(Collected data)
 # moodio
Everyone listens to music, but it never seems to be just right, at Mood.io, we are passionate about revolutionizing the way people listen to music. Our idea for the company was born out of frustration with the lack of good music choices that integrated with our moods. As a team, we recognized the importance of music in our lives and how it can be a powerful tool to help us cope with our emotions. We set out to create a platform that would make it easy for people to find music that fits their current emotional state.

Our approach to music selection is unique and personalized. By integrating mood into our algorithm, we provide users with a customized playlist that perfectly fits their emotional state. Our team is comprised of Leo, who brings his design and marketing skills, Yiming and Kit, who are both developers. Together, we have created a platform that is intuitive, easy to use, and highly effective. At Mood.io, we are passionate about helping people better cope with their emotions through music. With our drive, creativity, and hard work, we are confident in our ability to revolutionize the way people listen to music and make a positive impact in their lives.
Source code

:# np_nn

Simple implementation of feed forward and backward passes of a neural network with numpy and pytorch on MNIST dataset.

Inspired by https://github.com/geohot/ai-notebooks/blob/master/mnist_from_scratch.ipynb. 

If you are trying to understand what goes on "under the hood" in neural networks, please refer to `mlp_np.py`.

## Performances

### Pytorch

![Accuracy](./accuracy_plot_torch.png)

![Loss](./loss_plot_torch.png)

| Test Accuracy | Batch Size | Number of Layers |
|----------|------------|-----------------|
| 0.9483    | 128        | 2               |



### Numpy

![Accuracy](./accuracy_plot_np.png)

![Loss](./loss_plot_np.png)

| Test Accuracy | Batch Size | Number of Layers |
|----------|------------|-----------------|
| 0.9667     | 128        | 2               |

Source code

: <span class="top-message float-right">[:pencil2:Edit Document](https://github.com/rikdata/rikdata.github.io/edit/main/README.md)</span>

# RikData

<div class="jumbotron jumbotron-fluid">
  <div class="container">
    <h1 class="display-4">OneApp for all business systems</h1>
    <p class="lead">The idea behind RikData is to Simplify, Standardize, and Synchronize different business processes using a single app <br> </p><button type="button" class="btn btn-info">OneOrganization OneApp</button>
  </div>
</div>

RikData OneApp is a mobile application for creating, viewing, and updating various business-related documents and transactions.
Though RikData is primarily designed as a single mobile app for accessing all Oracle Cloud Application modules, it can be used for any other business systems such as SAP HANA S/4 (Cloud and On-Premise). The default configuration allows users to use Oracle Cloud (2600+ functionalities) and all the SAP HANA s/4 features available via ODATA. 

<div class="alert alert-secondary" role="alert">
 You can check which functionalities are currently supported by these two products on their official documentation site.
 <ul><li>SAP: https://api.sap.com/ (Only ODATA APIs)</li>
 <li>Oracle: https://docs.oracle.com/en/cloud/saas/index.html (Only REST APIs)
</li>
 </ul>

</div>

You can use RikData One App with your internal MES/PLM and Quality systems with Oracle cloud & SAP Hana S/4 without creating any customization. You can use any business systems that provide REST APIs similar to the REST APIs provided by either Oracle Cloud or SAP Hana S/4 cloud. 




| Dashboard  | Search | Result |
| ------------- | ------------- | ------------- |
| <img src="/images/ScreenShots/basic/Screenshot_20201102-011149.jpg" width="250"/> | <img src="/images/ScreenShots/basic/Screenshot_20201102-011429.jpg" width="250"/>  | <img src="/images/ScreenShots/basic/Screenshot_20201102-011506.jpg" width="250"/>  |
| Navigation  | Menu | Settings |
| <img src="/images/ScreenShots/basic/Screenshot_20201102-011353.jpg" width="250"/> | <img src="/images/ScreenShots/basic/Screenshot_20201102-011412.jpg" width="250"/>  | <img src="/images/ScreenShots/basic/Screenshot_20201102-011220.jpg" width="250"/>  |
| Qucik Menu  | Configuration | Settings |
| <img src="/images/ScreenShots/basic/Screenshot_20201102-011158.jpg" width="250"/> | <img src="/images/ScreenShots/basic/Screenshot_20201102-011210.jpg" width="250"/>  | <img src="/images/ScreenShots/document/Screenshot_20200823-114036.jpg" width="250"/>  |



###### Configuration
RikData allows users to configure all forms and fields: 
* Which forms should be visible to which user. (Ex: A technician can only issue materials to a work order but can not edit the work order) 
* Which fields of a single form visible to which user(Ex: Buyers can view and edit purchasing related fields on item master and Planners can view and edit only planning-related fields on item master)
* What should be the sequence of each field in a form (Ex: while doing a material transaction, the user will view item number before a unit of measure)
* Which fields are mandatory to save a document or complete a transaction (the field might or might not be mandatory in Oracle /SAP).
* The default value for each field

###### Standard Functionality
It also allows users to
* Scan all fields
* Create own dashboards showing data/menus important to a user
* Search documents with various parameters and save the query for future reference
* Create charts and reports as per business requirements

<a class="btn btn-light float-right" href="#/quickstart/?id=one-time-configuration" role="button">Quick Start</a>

Aim of the exercise — Whenever a line in the records contains the word "item", copy that line.

Result of the exercise —
* Which fields of a single form visible to which user(Ex: Buyers can view and edit purchasing related fields on item master and Planners can view and edit only planning-related fields on item master)
* What should be the sequence of each field in a form (Ex: while doing a material transaction, the user will view item number before a unit of measure)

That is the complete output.